Accum’s “Treatise” is the Silent Spring of food adulteration. Its publication marked a societal watershed moment where public outrage spurned a slow struggle toward legislative control. A popular anti-adulteration movement emerged from the widespread indignation.

A Response by the Professional Medical Community

Popular discontent inevitably led to professional action. In England, leading professionals in the newly emerging academic field of pharmacy were convinced that the problem had to be self-policed from within the profession. The Pharmaceutical Society was formed in 1841, conceived in the spring of that year in the home of Jacob Bell (1810-1859) in Oxford.17 Bell was a pharmacist (he described himself as a “pharmaceutical chemist,” chemist being the term now synonymous with pharmacist in the United Kingdom) who worked to reform the profession with Jonathan Pereira (1810-1853), an early pioneer of pharmacology and author of the 2-volume The Elements of Material Medica and other works, along with Daniel Bell Hanbury (1825-1875), botanist, pharmacist, and co-author (with F.A. Flückiger) of the 1879 classic Pharmacographia.18 They conceived of the idea of the Pharmaceutical Society. Hanbury, a health advocate, also famously championed opposition to the consumption of alcohol and tobacco, and was a vegetarian. At the time of this meeting Hanbury was still a teenager, yet about to enter pharmacy school, and at age 16, had just begun work in his father’s pharmacy. On April 15, 1841, at a public meeting at the Crown & Anchor in Bloomsbury, the Pharmaceutical Society was formerly chartered, with the express purpose of educating retail chemists and druggists on the incidence and techniques of adulteration, and how to avoid purchase of adulterated products from wholesalers. The Society also sought to establish professional standards for pharmacists and established the Pharmaceutical Journal, which in its early years published many papers on the subject of adulteration.19

Legislative Reaction in the UK

In 1855, Britain’s Parliamentary Select Committee—appointed to investigate adulteration of food, drinks, and drugs—issued its report with landmark testimony.20 Armed with microscopy, chemistry, and physics, Arthur Hill Hassall, MD, testified that annatto (Bixa orellana, Bixaceae) seed was adulterated with chalk, red lead, turmeric (Curcuma longa, Zingiberaceae), salt, soap, and rye (Secale cereale, Poaceae) flour.
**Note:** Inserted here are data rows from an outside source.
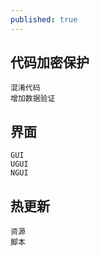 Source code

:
 ```yaml
---
published: true
---
```


## 代码加密保护
    混淆代码
    增加数据验证
## 界面
    GUI
    UGUI
    NGUI
## 热更新
	资源
    脚本
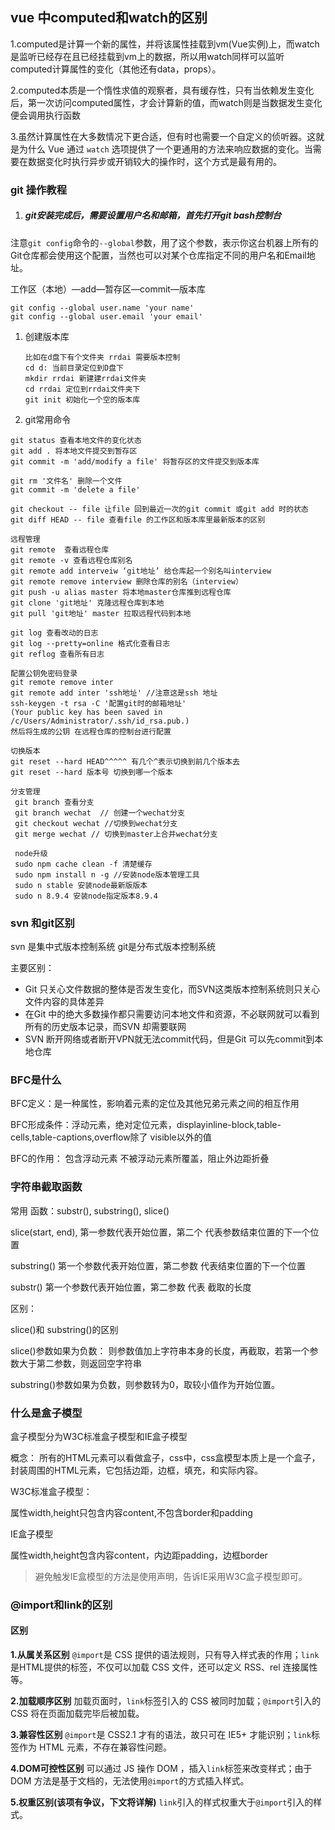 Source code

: ## vue 中computed和watch的区别

1.computed是计算一个新的属性，并将该属性挂载到vm(Vue实例)上，而watch是监听已经存在且已经挂载到vm上的数据，所以用watch同样可以监听computed计算属性的变化（其他还有data，props）。

2.computed本质是一个惰性求值的观察者，具有缓存性，只有当依赖发生变化后，第一次访问computed属性，才会计算新的值，而watch则是当数据发生变化便会调用执行函数

3.虽然计算属性在大多数情况下更合适，但有时也需要一个自定义的侦听器。这就是为什么 Vue 通过 `watch` 选项提供了一个更通用的方法来响应数据的变化。当需要在数据变化时执行异步或开销较大的操作时，这个方式是最有用的。

### git 操作教程

1. ##### git安装完成后，需要设置用户名和邮箱，首先打开git bash控制台

注意`git config`命令的`--global`参数，用了这个参数，表示你这台机器上所有的Git仓库都会使用这个配置，当然也可以对某个仓库指定不同的用户名和Email地址。

工作区（本地）—add—暂存区—commit—版本库

```
git config --global user.name 'your name'
git config --global user.email 'your email'
```

1.  创建版本库

    ```
    比如在d盘下有个文件夹 rrdai 需要版本控制
    cd d: 当前目录定位到D盘下
    mkdir rrdai 新建建rrdai文件夹
    cd rrdai 定位到rrdai文件夹下
    git init 初始化一个空的版本库
    ```

2.  git常用命令

```
git status 查看本地文件的变化状态
git add . 将本地文件提交到暂存区
git commit -m 'add/modify a file' 将暂存区的文件提交到版本库

git rm '文件名' 删除一个文件
git commit -m 'delete a file'

git checkout -- file 让file 回到最近一次的git commit 或git add 时的状态
git diff HEAD -- file 查看file 的工作区和版本库里最新版本的区别

远程管理
git remote  查看远程仓库
git remote -v 查看远程仓库别名
git remote add interveiw ‘git地址’ 给仓库起一个别名叫interview
git remote remove interview 删除仓库的别名（interview）
git push -u alias master 将本地master仓库推到远程仓库
git clone 'git地址' 克隆远程仓库到本地
git pull 'git地址' master 拉取远程代码到本地

git log 查看改动的日志
git log --pretty=online 格式化查看日志
git reflog 查看所有日志

配置公钥免密码登录
git remote remove inter
git remote add inter 'ssh地址' //注意这是ssh 地址
ssh-keygen -t rsa -C '配置git时的邮箱地址'
(Your public key has been saved in /c/Users/Administrator/.ssh/id_rsa.pub.)
然后将生成的公钥 在远程仓库的控制台进行配置

切换版本
git reset --hard HEAD^^^^^ 有几个^表示切换到前几个版本去
git reset --hard 版本号 切换到哪一个版本

分支管理
 git branch 查看分支
 git branch wechat  // 创建一个wechat分支
 git checkout wechat //切换到wechat分支
 git merge wechat // 切换到master上合并wechat分支
 
 node升级
 sudo npm cache clean -f 清楚缓存
 sudo npm install n -g //安装node版本管理工具
 sudo n stable 安装node最新版版本
 sudo n 8.9.4 安装node指定版本8.9.4

```

###     svn 和git区别

svn 是集中式版本控制系统 git是分布式版本控制系统

主要区别：

- Git 只关心文件数据的整体是否发生变化，而SVN这类版本控制系统则只关心文件内容的具体差异
- 在Git 中的绝大多数操作都只需要访问本地文件和资源，不必联网就可以看到所有的历史版本记录，而SVN 却需要联网
- SVN 断开网络或者断开VPN就无法commit代码，但是Git 可以先commit到本地仓库



### BFC是什么

BFC定义：是一种属性，影响着元素的定位及其他兄弟元素之间的相互作用

BFC形成条件：浮动元素，绝对定位元素，displayinline-block,table-cells,table-captions,overflow除了   							 visible以外的值	

BFC的作用： 包含浮动元素 不被浮动元素所覆盖，阻止外边距折叠

### 字符串截取函数

常用 函数：substr(), substring(), slice()

slice(start, end), 第一参数代表开始位置，第二个 代表参数结束位置的下一个位置

substring() 第一个参数代表开始位置，第二参数 代表结束位置的下一个位置 

substr() 第一个参数代表开始位置，第二参数 代表 截取的长度

区别：

slice()和 substring()的区别

slice()参数如果为负数： 则参数值加上字符串本身的长度，再截取，若第一个参数大于第二参数，则返回空字符串

substring()参数如果为负数，则参数转为0，取较小值作为开始位置。
### 什么是盒子模型

盒子模型分为W3C标准盒子模型和IE盒子模型

概念： 所有的HTML元素可以看做盒子，css中，css盒模型本质上是一个盒子，封装周围的HTML元素，它包括边距，边框，填充，和实际内容。

W3C标准盒子模型：

属性width,height只包含内容content,不包含border和padding

IE盒子模型

属性width,height包含内容content，内边距padding，边框border

> 避免触发IE盒模型的方法是使用<!DOCTYPE html>声明，告诉IE采用W3C盒子模型即可。

### @import和link的区别

#### 区别

**1.从属关系区别**
`@import`是 CSS 提供的语法规则，只有导入样式表的作用；`link`是HTML提供的标签，不仅可以加载 CSS 文件，还可以定义 RSS、rel 连接属性等。

**2.加载顺序区别**
加载页面时，`link`标签引入的 CSS 被同时加载；`@import`引入的 CSS 将在页面加载完毕后被加载。

**3.兼容性区别**
`@import`是 CSS2.1 才有的语法，故只可在 IE5+ 才能识别；`link`标签作为 HTML 元素，不存在兼容性问题。

**4.DOM可控性区别**
可以通过 JS 操作 DOM ，插入`link`标签来改变样式；由于 DOM 方法是基于文档的，无法使用`@import`的方式插入样式。

**5.权重区别(该项有争议，下文将详解)**
`link`引入的样式权重大于`@import`引入的样式。 
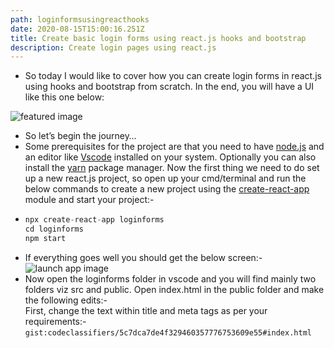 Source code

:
 ```yaml
---
path: loginformsusingreacthooks
date: 2020-08-15T15:00:16.251Z
title: Create basic login forms using react.js hooks and bootstrap
description: Create login pages using react.js
---
```

* So today I would like to cover how you can create login forms in react.js using hooks and bootstrap from scratch. In the end, you will have a UI like this one below:

![featured image](https://res.cloudinary.com/dk22rcdch/image/upload/v1597338639/Blogimages/1_screen3_pahzhf.png "Featured image")

* So let’s begin the journey…
* Some prerequisites for the project are that you need to have [node.js](https://nodejs.org/en/) and an editor like [Vscode](https://code.visualstudio.com/) installed on your system. Optionally you can also install the [yarn](https://classic.yarnpkg.com/en/docs/install) package manager. Now the first thing we need to do set up a new react.js project, so open up your cmd/terminal and run the below commands to create a new project using the [create-react-app](https://github.com/facebook/create-react-app) module and start your project:-
* ```javascript {numberedLines}
  npx create-react-app loginforms
  cd loginforms
  npm start
  ```
* If everything goes well you should get the below screen:-
  ![launch app image](https://res.cloudinary.com/dk22rcdch/image/upload/v1597504249/Blogimages/1_fS_ANudeXp3j18tHYv3JdA_b2on9i.png "App Launch image")
* Now open the loginforms folder in vscode and you will find mainly two folders viz src and public. Open index.html in the public folder and make the following edits:-  
  First, change the text within title and meta tags as per your requirements:-
 `gist:codeclassifiers/5c7dca7de4f329460357776753609e55#index.html`
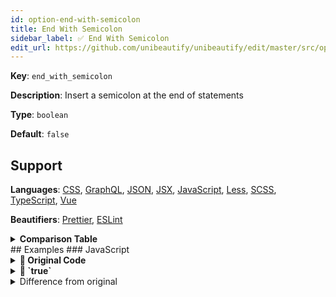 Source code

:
 ```yaml
---
id: option-end-with-semicolon
title: End With Semicolon
sidebar_label: ✅ End With Semicolon
edit_url: https://github.com/unibeautify/unibeautify/edit/master/src/options.ts
---
```

**Key**: `end_with_semicolon`

**Description**: Insert a semicolon at the end of statements

**Type**: `boolean`

**Default**: `false`

## Support
**Languages**: [CSS](/docs/language-css.html), [GraphQL](/docs/language-graphql.html), [JSON](/docs/language-json.html), [JSX](/docs/language-jsx.html), [JavaScript](/docs/language-javascript.html), [Less](/docs/language-less.html), [SCSS](/docs/language-scss.html), [TypeScript](/docs/language-typescript.html), [Vue](/docs/language-vue.html)

**Beautifiers**: [Prettier](/docs/beautifier-prettier.html), [ESLint](/docs/beautifier-eslint.html)

<details><summary><strong>Comparison Table</strong></summary>
| Language | [Prettier](/docs/beautifier-prettier.html) | [ESLint](/docs/beautifier-eslint.html) |
| --- | --- | --- |
| [CSS](/docs/language-css.html) | &#9989; | &#10060; |
| [GraphQL](/docs/language-graphql.html) | &#9989; | &#10060; |
| [JSON](/docs/language-json.html) | &#9989; | &#10060; |
| [JSX](/docs/language-jsx.html) | &#9989; | &#9989; |
| [JavaScript](/docs/language-javascript.html) | &#9989; | &#9989; |
| [Less](/docs/language-less.html) | &#9989; | &#10060; |
| [SCSS](/docs/language-scss.html) | &#9989; | &#10060; |
| [TypeScript](/docs/language-typescript.html) | &#9989; | &#10060; |
| [Vue](/docs/language-vue.html) | &#9989; | &#10060; |
</details>
## Examples
### JavaScript
<details><summary><strong>🚧 Original Code</strong></summary>
```JavaScript
var str1 = "Unibeautify"
var str2 = "Unibeautify";
var method1 = function() {
    console.log(str1)
}
var method2 = function() {
    console.log(str2);
};
method1()
method2();
```
</details>
<details><summary><strong>🔧 `true`</strong></summary>
Using [Prettier](/docs/beautifier-prettier.html) beautifier:
```JavaScript
var str1 = "Unibeautify";
var str2 = "Unibeautify";
var method1 = function() {
  console.log(str1);
};
var method2 = function() {
  console.log(str2);
};
method1();
method2();

```
<details><summary>Configuration</summary>
A `.unibeautify.json` file would look like the following:
```json
{
  "JavaScript": {
    "indent_size": 2,
    "indent_char": " ",
    "end_with_semicolon": true
  }
}
```
</details>
<details><summary>Difference from original</summary>
```diff
Index: true
===================================================================
--- true	Original
+++ true	Beautified
@@ -1,10 +1,10 @@
-var␣str1␣=␣"Unibeautify"␊
+var␣str1␣=␣"Unibeautify";␊
 var␣str2␣=␣"Unibeautify";␊
 var␣method1␣=␣function()␣{␊
-␣␣␣␣console.log(str1)␊
-}␊
+␣␣console.log(str1);␊
+};␊
 var␣method2␣=␣function()␣{␊
-␣␣␣␣console.log(str2);␊
\ No newline at end of file
+␣␣console.log(str2);␊
 };␊
-method1()␊
-method2();
+method1();␊
+method2();␊

```
</details>
</details>
<details><summary><strong>🔧 `false`</strong></summary>
Using [Prettier](/docs/beautifier-prettier.html) beautifier:
```JavaScript
var str1 = "Unibeautify"
var str2 = "Unibeautify"
var method1 = function() {
  console.log(str1)
}
var method2 = function() {
  console.log(str2)
}
method1()
method2()

```
<details><summary>Configuration</summary>
A `.unibeautify.json` file would look like the following:
```json
{
  "JavaScript": {
    "indent_size": 2,
    "indent_char": " ",
    "end_with_semicolon": false
  }
}
```
</details>
<details><summary>Difference from original</summary>
```diff
Index: false
===================================================================
--- false	Original
+++ false	Beautified
@@ -1,10 +1,10 @@
 var␣str1␣=␣"Unibeautify"␊
-var␣str2␣=␣"Unibeautify";␊
+var␣str2␣=␣"Unibeautify"␊
 var␣method1␣=␣function()␣{␊
-␣␣␣␣console.log(str1)␊
+␣␣console.log(str1)␊
 }␊
 var␣method2␣=␣function()␣{␊
-␣␣␣␣console.log(str2);␊
-};␊
\ No newline at end of file
+␣␣console.log(str2)␊
+}␊
 method1()␊
-method2();
+method2()␊

```
</details>
</details>
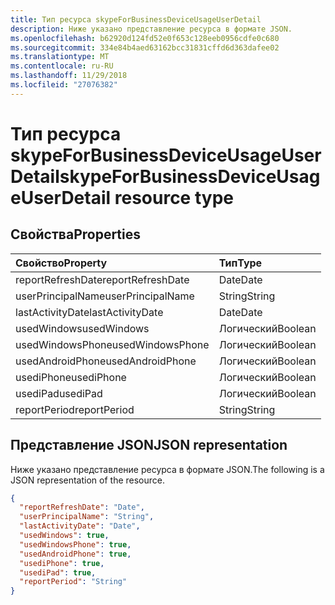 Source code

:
 ```yaml
---
title: Тип ресурса skypeForBusinessDeviceUsageUserDetail
description: Ниже указано представление ресурса в формате JSON.
ms.openlocfilehash: b62920d124fd52e0f653c128eeb0956cdfe0c680
ms.sourcegitcommit: 334e84b4aed63162bcc31831cffd6d363dafee02
ms.translationtype: MT
ms.contentlocale: ru-RU
ms.lasthandoff: 11/29/2018
ms.locfileid: "27076382"
---
```

# <a name="skypeforbusinessdeviceusageuserdetail-resource-type"></a><span data-ttu-id="8e966-103">Тип ресурса skypeForBusinessDeviceUsageUserDetail</span><span class="sxs-lookup"><span data-stu-id="8e966-103">skypeForBusinessDeviceUsageUserDetail resource type</span></span>

## <a name="properties"></a><span data-ttu-id="8e966-104">Свойства</span><span class="sxs-lookup"><span data-stu-id="8e966-104">Properties</span></span>

| <span data-ttu-id="8e966-105">Свойство</span><span class="sxs-lookup"><span data-stu-id="8e966-105">Property</span></span>          | <span data-ttu-id="8e966-106">Тип</span><span class="sxs-lookup"><span data-stu-id="8e966-106">Type</span></span>    |
| :---------------- | :------ |
| <span data-ttu-id="8e966-107">reportRefreshDate</span><span class="sxs-lookup"><span data-stu-id="8e966-107">reportRefreshDate</span></span> | <span data-ttu-id="8e966-108">Date</span><span class="sxs-lookup"><span data-stu-id="8e966-108">Date</span></span>    |
| <span data-ttu-id="8e966-109">userPrincipalName</span><span class="sxs-lookup"><span data-stu-id="8e966-109">userPrincipalName</span></span> | <span data-ttu-id="8e966-110">String</span><span class="sxs-lookup"><span data-stu-id="8e966-110">String</span></span>  |
| <span data-ttu-id="8e966-111">lastActivityDate</span><span class="sxs-lookup"><span data-stu-id="8e966-111">lastActivityDate</span></span>  | <span data-ttu-id="8e966-112">Date</span><span class="sxs-lookup"><span data-stu-id="8e966-112">Date</span></span>    |
| <span data-ttu-id="8e966-113">usedWindows</span><span class="sxs-lookup"><span data-stu-id="8e966-113">usedWindows</span></span>       | <span data-ttu-id="8e966-114">Логический</span><span class="sxs-lookup"><span data-stu-id="8e966-114">Boolean</span></span> |
| <span data-ttu-id="8e966-115">usedWindowsPhone</span><span class="sxs-lookup"><span data-stu-id="8e966-115">usedWindowsPhone</span></span>  | <span data-ttu-id="8e966-116">Логический</span><span class="sxs-lookup"><span data-stu-id="8e966-116">Boolean</span></span> |
| <span data-ttu-id="8e966-117">usedAndroidPhone</span><span class="sxs-lookup"><span data-stu-id="8e966-117">usedAndroidPhone</span></span>  | <span data-ttu-id="8e966-118">Логический</span><span class="sxs-lookup"><span data-stu-id="8e966-118">Boolean</span></span> |
| <span data-ttu-id="8e966-119">usediPhone</span><span class="sxs-lookup"><span data-stu-id="8e966-119">usediPhone</span></span>        | <span data-ttu-id="8e966-120">Логический</span><span class="sxs-lookup"><span data-stu-id="8e966-120">Boolean</span></span> |
| <span data-ttu-id="8e966-121">usediPad</span><span class="sxs-lookup"><span data-stu-id="8e966-121">usediPad</span></span>          | <span data-ttu-id="8e966-122">Логический</span><span class="sxs-lookup"><span data-stu-id="8e966-122">Boolean</span></span> |
| <span data-ttu-id="8e966-123">reportPeriod</span><span class="sxs-lookup"><span data-stu-id="8e966-123">reportPeriod</span></span>      | <span data-ttu-id="8e966-124">String</span><span class="sxs-lookup"><span data-stu-id="8e966-124">String</span></span>  |

## <a name="json-representation"></a><span data-ttu-id="8e966-125">Представление JSON</span><span class="sxs-lookup"><span data-stu-id="8e966-125">JSON representation</span></span>

<span data-ttu-id="8e966-126">Ниже указано представление ресурса в формате JSON.</span><span class="sxs-lookup"><span data-stu-id="8e966-126">The following is a JSON representation of the resource.</span></span>

<!-- {
  "blockType": "resource",
  "@odata.type": "microsoft.graph.skypeForBusinessDeviceUsageUserDetail"
} -->

```json
{
  "reportRefreshDate": "Date", 
  "userPrincipalName": "String", 
  "lastActivityDate": "Date", 
  "usedWindows": true, 
  "usedWindowsPhone": true, 
  "usedAndroidPhone": true, 
  "usediPhone": true, 
  "usediPad": true, 
  "reportPeriod": "String"
}
```
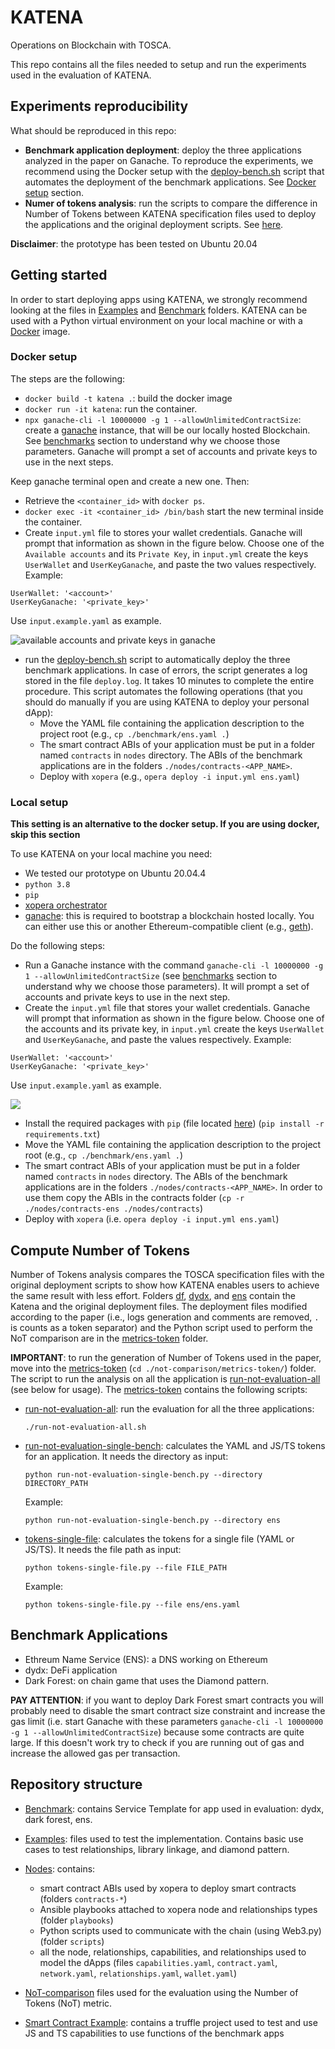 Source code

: # KATENA
Operations on Blockchain with TOSCA.

This repo contains all the files needed to setup and run the experiments used in the evaluation of KATENA.

## Experiments reproducibility
What should be reproduced in this repo:
- **Benchmark application deployment**: deploy the three applications analyzed in the paper on Ganache. To reproduce the experiments, we recommend using the Docker setup with the [deploy-bench.sh](./deploy-bench.sh) script that automates the deployment of the benchmark applications. See [Docker setup](#docker-setup) section.
- **Numer of tokens analysis**: run the scripts to compare the difference in Number of Tokens between KATENA specification files used to deploy the applications and the original deployment scripts. See [here](#compute-number-of-tokens).

**Disclaimer**: the prototype has been tested on Ubuntu 20.04

## Getting started
In order to start deploying apps using KATENA, we strongly recommend looking at the files in [Examples](./examples/) and [Benchmark](./benchmark/) folders. 
KATENA can be used with a Python virtual environment on your local machine or with a [Docker](https://www.docker.com/) image.

### Docker setup

The steps are the following:
- `docker build -t katena .`: build the docker image
- `docker run -it katena`: run the container.
- `npx ganache-cli -l 10000000 -g 1 --allowUnlimitedContractSize`: create a [ganache](https://trufflesuite.com/ganache/) instance, that will be our locally hosted Blockchain. See [benchmarks](#benchmark-applications) section to understand why we choose those parameters. Ganache will prompt a set of accounts and private keys to use in the next steps.

Keep ganache terminal open and create a new one. Then:
- Retrieve the `<container_id>` with `docker ps`.
- `docker exec -it <container_id> /bin/bash` start the new terminal inside the container. 
- Create `input.yml` file to stores your wallet credentials. Ganache will prompt that information as shown in the figure below. Choose one of the `Available accounts` and its `Private Key`, in `input.yml` create the keys `UserWallet` and `UserKeyGanache`, and paste the two values respectively. Example:
```
UserWallet: '<account>'
UserKeyGanache: '<private_key>'
```
Use `input.example.yaml` as example.

![available accounts and private keys in ganache](./images/ganache-accounts.jpg)

- run the [deploy-bench.sh](./deploy-bench.sh) script to automatically deploy the three benchmark applications. In case of errors, the script generates a log stored in the file `deploy.log`. It takes 10 minutes to complete the entire procedure.
This script automates the following operations (that you should do manually if you are using KATENA to deploy your personal dApp):
    - Move the YAML file containing the application description to the project root (e.g., `cp ./benchmark/ens.yaml .`)
    - The smart contract ABIs of your application must be put in a folder named `contracts` in `nodes` directory. The ABIs of the benchmark applications are in the folders `./nodes/contracts-<APP_NAME>`.
    - Deploy with `xopera` (e.g., `opera deploy -i input.yml ens.yaml`)

### Local setup

**This setting is an alternative to the docker setup. If you are using docker, skip this section**

To use KATENA on your local machine you need:
- We tested our prototype on Ubuntu 20.04.4
- `python 3.8`
- `pip`
- [xopera orchestrator](https://github.com/xlab-si/xopera-opera#installation-and-quickstart)
- [ganache](https://trufflesuite.com/ganache/): this is required to bootstrap a blockchain hosted locally. You can either use this or another Ethereum-compatible client (e.g., [geth](https://geth.ethereum.org/)).


Do the following steps:
- Run a Ganache instance with the command `ganache-cli -l 10000000 -g 1 --allowUnlimitedContractSize` (see [benchmarks](#benchmark-applications) section to understand why we choose those parameters). It will prompt a set of accounts and private keys to use in the next step.
- Create the `input.yml` file that stores your wallet credentials. Ganache will prompt that information as shown in the figure below. Choose one of the accounts and its private key, in `input.yml` create the keys `UserWallet` and `UserKeyGanache`, and paste the values respectively. Example:
```
UserWallet: '<account>'
UserKeyGanache: '<private_key>'
```
Use `input.example.yaml` as example.


![](./images/ganache-accounts.jpg) 


- Install the required packages with `pip` (file located [here](./requirements.txt)) (`pip install -r requirements.txt`)
- Move the YAML file containing the application description to the project root (e.g., `cp ./benchmark/ens.yaml .`)
- The smart contract ABIs of your application must be put in a folder named `contracts` in `nodes` directory. The ABIs of the benchmark applications are in the folders `./nodes/contracts-<APP_NAME>`. In order to use them copy the ABIs in the contracts folder (`cp -r ./nodes/contracts-ens ./nodes/contracts`)
- Deploy with `xopera` (i.e. `opera deploy -i input.yml ens.yaml`)

## Compute Number of Tokens

Number of Tokens analysis compares the TOSCA specification files with the original deployment scripts to show how KATENA enables users to achieve the same result with less effort.
Folders [df](./not-comparison/dark-forest/), [dydx](./not-comparison/dydx/), and [ens](./not-comparison/ens/) contain the Katena and the original deployment files.
The deployment files modified according to the paper (i.e., logs generation and comments are removed, `.` is counts as a token separator) and the Python script used to perform the NoT comparison are in the [metrics-token](./not-comparison/metrics-token/) folder.

**IMPORTANT**: to run the generation of Number of Tokens used in the paper, move into the [metrics-token](./not-comparison/metrics-token/) (`cd ./not-comparison/metrics-token/`) folder. 
The script to run the analysis on all the application is [run-not-evaluation-all](./run-not-evaluation-all.sh) (see below for usage). 
The [metrics-token](./not-comparison/metrics-token/) contains the following scripts:

- [run-not-evaluation-all](./run-not-evaluation-all.sh): run the evaluation for all the three applications:
    ```
    ./run-not-evaluation-all.sh
    ```

- [run-not-evaluation-single-bench](./run-not-evaluation-single-bench.py): calculates the YAML and JS/TS tokens for an application. It needs the directory as input:
    ```
    python run-not-evaluation-single-bench.py --directory DIRECTORY_PATH
    ```
    Example:
    ```
    python run-not-evaluation-single-bench.py --directory ens
    ```

- [tokens-single-file](./tokens-single-file.py): calculates the tokens for a single file (YAML or JS/TS). It needs the file path as input:
    ```
    python tokens-single-file.py --file FILE_PATH
    ```
    Example:
    ```
    python tokens-single-file.py --file ens/ens.yaml
    ```

## Benchmark Applications
- Ethreum Name Service (ENS): a DNS working on Ethereum
- dydx: DeFi application
- Dark Forest: on chain game that uses the Diamond pattern. 


**PAY ATTENTION**: if you want to deploy Dark Forest smart contracts you will probably need to disable the smart contract size constraint and increase the gas limit (i.e. start Ganache with these parameters `ganache-cli -l 10000000 -g 1 --allowUnlimitedContractSize`) because some contracts are quite large. If this doesn't work try to check if you are running out of gas and increase the allowed gas per transaction.



## Repository structure

- [Benchmark](./benchmark/): contains Service Template for app used in evaluation: dydx, dark forest, ens.

- [Examples](./examples/): files used to test the implementation. Contains basic use cases to test relationships, library linkage, and diamond pattern.

- [Nodes](./nodes/): contains:
    - smart contract ABIs used by xopera to deploy smart contracts (folders `contracts-*`)
    - Ansible playbooks attached to xopera node and relationships types (folder `playbooks`)
    - Python scripts used to communicate with the chain (using Web3.py) (folder `scripts`)
    - all the node, relationships, capabilities, and relationships used to model the dApps (files `capabilities.yaml`, `contract.yaml`, `network.yaml`, `relationships.yaml`, `wallet.yaml`)


- [NoT-comparison](./not-comparison/) files used for the evaluation using the Number of Tokens (NoT) metric.

- [Smart Contract Example](./smart-contract-example/): contains a truffle project used to test and use JS and TS capabilities to use functions of the benchmark apps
Cayenne pepper might contain ground rice, mustard husk, sawdust, and salt, skillfully colored with red lead or bisulphate of mercury. The list of substances tested with an obvious result of pervasive adulteration shocked the public. Hassall, too, was quick to explain that his list of adulterants was by no means exhaustive, but represented only what could be reproducibly detected by microscope and chemistry. The expert testimony of Hassall and others at the hearings lit the fire of developing laws and regulations leading to modern controls. Hassall championed the use of the microscope in detecting adulterants, ushering in a new discipline of expertise in the use of microscopy in authenticating food and drugs and exposing adulterants they may contain.21

Hassall (1817-1894) began his medical studies in 1834 as an apprentice to his uncle, Sir James Murray. His interest in microscopy and botany, particularly freshwater algae, led to publication of a landmark study in 1850, “A Microscopic Examination of the Water Supplied to the Inhabitants of London and the Suburban Districts.” The work became influential in the development of reforms in management of public water supplies. His many papers on food and drug adulteration followed, leading directly to England’s 1860 Food Adulteration Act. During his lifetime he was regarded as “the father of public analysis” and the “Apostle of Anti-Adulteration.”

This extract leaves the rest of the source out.